The concept of American values is used to tell people what they should be wanting rather than objectively trying to understand what Americans are all about.
Q. What about freedom of choice in health care? Isn’t that uniquely American?
A. There are three types of choice in health care.
The first is the choice of your preferred physician. In the most popular health plans, the choices are virtually unlimited; people can chose whom they want to see and where they want to go. But a single-payer system, for example, does not necessarily change that, since all the facilities and practices as we know them today are left in place. In fact, if you take away all the insurance restrictions we have today on whom you can see, your choice is increased.
A second type of choice is the freedom to choose a health care plan. We do want to choose our hospitals and doctors. But do we really look forward every November to choosing between one of five plans with permutations and combinations of physicians, providers in network and providers out of network? What people really want is a user-friendly system to get what they need.
Finally, the third kind of choice has to do with deciding on whatever tests and treatments you might want as a patient. But that element of choice has to be carefully handled no matter what kind of system we have because those choices affect cost. Over the last 10 to 20 years, the pendulum has swung toward patient autonomy — which is a good thing — but it has also swung to the point where doctors sometimes feel they must give patients whatever they want without thinking critically about the risks and benefits. That has led to a huge proportion of money being spent on care that is not only marginally beneficial but is also of no benefit at all. I think that if we had a way to eliminate that — which means using our clinical decision-making skills and saying no when appropriate — we would have more money to spend on care that does matter and that makes a difference.
No matter what system we ultimately decide upon, there will have to be mechanisms in place to insure that we spend money wisely.

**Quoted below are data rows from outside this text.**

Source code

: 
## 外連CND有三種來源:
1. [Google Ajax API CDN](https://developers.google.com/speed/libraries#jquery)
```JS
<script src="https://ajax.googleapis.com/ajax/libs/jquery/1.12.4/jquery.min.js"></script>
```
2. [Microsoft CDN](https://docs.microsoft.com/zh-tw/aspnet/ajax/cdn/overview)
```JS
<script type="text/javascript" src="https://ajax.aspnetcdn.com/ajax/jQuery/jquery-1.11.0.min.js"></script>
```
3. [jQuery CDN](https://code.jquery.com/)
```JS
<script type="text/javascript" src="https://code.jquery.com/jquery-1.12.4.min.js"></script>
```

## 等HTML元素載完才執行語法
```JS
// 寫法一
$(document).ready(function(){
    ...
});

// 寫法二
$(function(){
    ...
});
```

Q. So is there anything that is uniquely “American” about our way of approaching health care?
A. Yes. We are unique almost worldwide in that we deny health care coverage to a proportion of our population.
I do not believe there are pivotally important distinctions between our “American values” and those of other Western European and North American countries, and certainly not the kind of distinctions that would prevent us from sorting out our health care system. I don’t think we are as unique as politicians make us out to be. Even if we were that unique, the important thing is to get health care right and not to harp on the uniqueness of the system we come up with.
Q. How would you envision a health care system that is imbued with “American values”?
A. In virtually every opinion poll conducted in recent years, a majority of Americans favor government guaranteed health insurance. While a single-payer system isn’t the only way for the government to guarantee coverage for all, I think one way to think of such a system is to consider it “Medicare for all.”
But such a system would have to be accompanied by a really hard look, led by medical experts and members of the community, at what works and what doesn’t, an assessment of how we can best budget our health care dollars to achieve the best possible health care outcomes. Such a system would take time and there would be hard choices, and not everyone would be happy. But we might come closer than we are to representing the interests of most Americans.